__EXERCISE INSTRUCTIONS__. Below this line are records; transcribe exactly the lines between the one holding "Security Oninon 구축" and the one holding "6. Počítačová grafika", inclusive, and omit the pictures.

__MATERIAL FOR THE TASK__.
....................

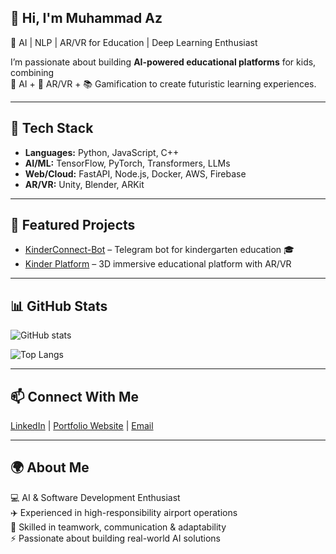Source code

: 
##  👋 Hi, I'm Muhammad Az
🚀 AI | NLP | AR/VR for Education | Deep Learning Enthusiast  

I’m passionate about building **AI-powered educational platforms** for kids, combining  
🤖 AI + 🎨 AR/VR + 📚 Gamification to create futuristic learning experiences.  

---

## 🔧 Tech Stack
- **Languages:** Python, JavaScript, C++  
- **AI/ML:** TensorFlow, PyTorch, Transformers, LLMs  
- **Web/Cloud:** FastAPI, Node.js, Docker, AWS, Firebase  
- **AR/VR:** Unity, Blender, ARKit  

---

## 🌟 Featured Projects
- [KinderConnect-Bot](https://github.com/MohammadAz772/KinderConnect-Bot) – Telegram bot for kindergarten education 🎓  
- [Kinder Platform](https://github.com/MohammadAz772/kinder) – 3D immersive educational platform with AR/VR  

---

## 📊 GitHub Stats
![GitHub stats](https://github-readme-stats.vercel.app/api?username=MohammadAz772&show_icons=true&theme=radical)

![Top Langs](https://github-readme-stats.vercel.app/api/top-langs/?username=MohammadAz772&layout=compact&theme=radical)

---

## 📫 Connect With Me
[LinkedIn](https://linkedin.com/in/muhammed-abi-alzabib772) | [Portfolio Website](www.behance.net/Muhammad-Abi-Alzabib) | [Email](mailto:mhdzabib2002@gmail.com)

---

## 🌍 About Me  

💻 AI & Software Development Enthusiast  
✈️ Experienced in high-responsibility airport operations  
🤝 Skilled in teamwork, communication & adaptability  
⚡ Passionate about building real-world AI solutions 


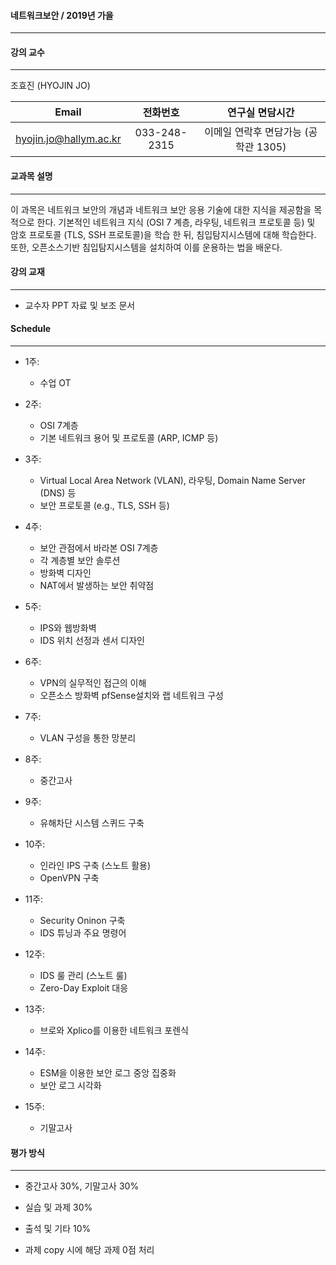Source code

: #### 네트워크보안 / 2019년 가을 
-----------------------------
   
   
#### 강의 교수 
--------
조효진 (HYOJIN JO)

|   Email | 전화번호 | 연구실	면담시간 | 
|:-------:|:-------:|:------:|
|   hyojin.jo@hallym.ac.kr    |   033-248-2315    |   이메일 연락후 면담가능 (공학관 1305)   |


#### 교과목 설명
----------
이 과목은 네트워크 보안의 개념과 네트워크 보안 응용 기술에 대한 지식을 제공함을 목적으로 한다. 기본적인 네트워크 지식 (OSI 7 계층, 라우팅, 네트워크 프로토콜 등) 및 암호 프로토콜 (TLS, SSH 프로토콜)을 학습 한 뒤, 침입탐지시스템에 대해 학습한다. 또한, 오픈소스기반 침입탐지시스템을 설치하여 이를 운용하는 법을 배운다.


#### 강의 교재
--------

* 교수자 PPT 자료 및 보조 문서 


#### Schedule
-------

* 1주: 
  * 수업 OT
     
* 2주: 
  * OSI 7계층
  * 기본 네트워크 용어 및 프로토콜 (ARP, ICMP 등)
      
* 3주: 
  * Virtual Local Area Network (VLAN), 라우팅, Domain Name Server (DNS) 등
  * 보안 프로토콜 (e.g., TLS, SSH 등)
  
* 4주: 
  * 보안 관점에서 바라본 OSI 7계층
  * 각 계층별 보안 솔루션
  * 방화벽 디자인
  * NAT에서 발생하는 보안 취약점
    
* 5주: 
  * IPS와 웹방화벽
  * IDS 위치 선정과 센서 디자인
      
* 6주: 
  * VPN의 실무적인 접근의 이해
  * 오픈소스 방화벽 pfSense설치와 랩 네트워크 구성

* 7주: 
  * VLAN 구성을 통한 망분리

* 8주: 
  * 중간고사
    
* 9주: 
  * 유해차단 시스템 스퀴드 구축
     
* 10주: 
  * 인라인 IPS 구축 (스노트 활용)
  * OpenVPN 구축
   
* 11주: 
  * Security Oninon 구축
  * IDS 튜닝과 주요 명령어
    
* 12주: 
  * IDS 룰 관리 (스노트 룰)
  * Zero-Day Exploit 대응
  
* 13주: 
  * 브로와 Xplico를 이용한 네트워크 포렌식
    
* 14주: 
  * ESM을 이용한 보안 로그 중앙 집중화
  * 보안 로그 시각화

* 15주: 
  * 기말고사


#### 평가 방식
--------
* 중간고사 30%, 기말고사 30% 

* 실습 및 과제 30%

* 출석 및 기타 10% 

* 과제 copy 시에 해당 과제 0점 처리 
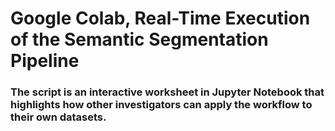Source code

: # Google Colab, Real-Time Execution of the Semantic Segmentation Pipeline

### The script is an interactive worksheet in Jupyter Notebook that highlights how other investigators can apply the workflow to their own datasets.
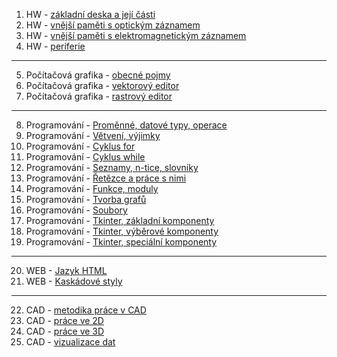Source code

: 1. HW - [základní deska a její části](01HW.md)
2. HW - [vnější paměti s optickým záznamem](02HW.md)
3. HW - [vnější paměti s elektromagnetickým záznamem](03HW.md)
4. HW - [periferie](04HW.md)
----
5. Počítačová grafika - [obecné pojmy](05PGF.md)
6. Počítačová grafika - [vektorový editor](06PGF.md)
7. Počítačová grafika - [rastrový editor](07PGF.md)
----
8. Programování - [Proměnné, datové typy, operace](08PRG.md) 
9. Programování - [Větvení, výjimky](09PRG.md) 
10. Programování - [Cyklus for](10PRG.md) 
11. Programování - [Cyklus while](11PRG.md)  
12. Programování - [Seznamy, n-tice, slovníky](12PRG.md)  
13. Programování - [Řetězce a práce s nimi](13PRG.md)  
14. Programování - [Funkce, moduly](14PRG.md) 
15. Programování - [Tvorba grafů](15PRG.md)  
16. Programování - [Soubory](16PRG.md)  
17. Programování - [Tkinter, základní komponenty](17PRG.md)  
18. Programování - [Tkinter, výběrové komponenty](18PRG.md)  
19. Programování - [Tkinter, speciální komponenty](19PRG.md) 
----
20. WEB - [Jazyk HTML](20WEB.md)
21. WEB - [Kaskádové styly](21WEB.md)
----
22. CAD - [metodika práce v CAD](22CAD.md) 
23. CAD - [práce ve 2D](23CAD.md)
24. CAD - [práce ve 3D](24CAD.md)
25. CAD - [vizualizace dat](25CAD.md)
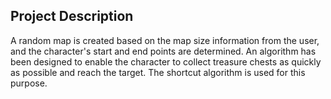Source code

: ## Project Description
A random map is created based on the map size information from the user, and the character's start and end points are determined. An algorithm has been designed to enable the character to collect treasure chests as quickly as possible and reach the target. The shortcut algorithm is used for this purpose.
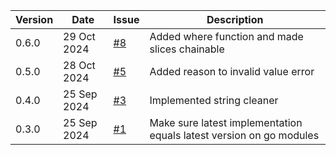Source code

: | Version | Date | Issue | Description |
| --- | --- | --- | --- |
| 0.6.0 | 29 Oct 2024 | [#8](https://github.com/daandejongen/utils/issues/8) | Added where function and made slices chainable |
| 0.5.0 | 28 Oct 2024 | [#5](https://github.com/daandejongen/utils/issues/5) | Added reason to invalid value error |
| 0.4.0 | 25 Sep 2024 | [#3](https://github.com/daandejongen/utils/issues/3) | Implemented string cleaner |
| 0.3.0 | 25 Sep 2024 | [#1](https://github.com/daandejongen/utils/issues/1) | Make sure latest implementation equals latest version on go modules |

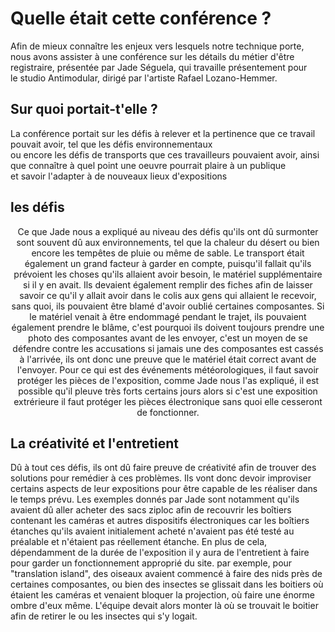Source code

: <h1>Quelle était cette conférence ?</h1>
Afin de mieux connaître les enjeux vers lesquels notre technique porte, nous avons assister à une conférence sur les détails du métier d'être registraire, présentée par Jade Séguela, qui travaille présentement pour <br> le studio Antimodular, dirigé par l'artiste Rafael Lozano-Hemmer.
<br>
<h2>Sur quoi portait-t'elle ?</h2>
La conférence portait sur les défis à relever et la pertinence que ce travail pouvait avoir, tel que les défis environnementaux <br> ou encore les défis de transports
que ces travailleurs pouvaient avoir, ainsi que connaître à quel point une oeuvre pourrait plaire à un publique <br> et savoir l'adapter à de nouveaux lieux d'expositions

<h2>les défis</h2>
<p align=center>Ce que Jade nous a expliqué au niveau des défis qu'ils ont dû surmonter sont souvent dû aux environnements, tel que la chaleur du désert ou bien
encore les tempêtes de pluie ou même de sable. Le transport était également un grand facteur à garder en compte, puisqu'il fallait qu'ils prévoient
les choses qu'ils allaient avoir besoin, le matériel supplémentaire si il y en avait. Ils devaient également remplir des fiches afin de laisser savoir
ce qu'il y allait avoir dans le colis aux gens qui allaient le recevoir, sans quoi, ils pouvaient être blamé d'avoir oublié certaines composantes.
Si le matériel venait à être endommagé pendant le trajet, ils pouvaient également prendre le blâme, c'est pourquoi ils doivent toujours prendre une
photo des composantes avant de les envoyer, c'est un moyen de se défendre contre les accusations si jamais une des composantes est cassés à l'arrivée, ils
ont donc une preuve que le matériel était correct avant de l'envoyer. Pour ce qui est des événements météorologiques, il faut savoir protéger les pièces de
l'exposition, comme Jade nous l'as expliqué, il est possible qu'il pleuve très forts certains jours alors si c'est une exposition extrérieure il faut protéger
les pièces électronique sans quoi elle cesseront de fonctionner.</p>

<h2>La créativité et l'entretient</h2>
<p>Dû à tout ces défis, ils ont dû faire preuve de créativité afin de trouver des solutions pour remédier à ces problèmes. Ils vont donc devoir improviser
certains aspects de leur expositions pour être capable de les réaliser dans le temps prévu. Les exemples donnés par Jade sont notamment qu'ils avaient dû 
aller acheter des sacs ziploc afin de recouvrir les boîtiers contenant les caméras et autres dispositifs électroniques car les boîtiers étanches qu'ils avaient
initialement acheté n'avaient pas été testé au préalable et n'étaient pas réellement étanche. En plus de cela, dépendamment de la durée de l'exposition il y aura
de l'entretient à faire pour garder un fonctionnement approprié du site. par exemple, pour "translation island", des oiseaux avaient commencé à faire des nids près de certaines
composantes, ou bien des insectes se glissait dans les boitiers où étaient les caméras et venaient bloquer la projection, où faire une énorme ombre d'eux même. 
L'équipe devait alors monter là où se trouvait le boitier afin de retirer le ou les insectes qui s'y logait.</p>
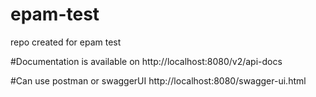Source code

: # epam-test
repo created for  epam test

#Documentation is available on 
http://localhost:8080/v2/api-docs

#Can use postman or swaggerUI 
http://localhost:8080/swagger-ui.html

....................

__SOLUTION TO THE EXERCISE__.
  * Security Oninon 구축
  * IDS 튜닝과 주요 명령어
    
* 12주: 
  * IDS 룰 관리 (스노트 룰)
  * Zero-Day Exploit 대응
  
* 13주: 
  * 브로와 Xplico를 이용한 네트워크 포렌식
    
* 14주: 
  * ESM을 이용한 보안 로그 중앙 집중화
  * 보안 로그 시각화

* 15주: 
  * 기말고사


#### 평가 방식
--------
* 중간고사 30%, 기말고사 30% 

* 실습 및 과제 30%

* 출석 및 기타 10% 

* 과제 copy 시에 해당 과제 0점 처리 
Source code

: # Google Colab, Real-Time Execution of the Semantic Segmentation Pipeline

### The script is an interactive worksheet in Jupyter Notebook that highlights how other investigators can apply the workflow to their own datasets.
Source code

: 1. HW - [základní deska a její části](01HW.md)
2. HW - [vnější paměti s optickým záznamem](02HW.md)
3. HW - [vnější paměti s elektromagnetickým záznamem](03HW.md)
4. HW - [periferie](04HW.md)
----
5. Počítačová grafika - [obecné pojmy](05PGF.md)
6. Počítačová grafika - [vektorový editor](06PGF.md)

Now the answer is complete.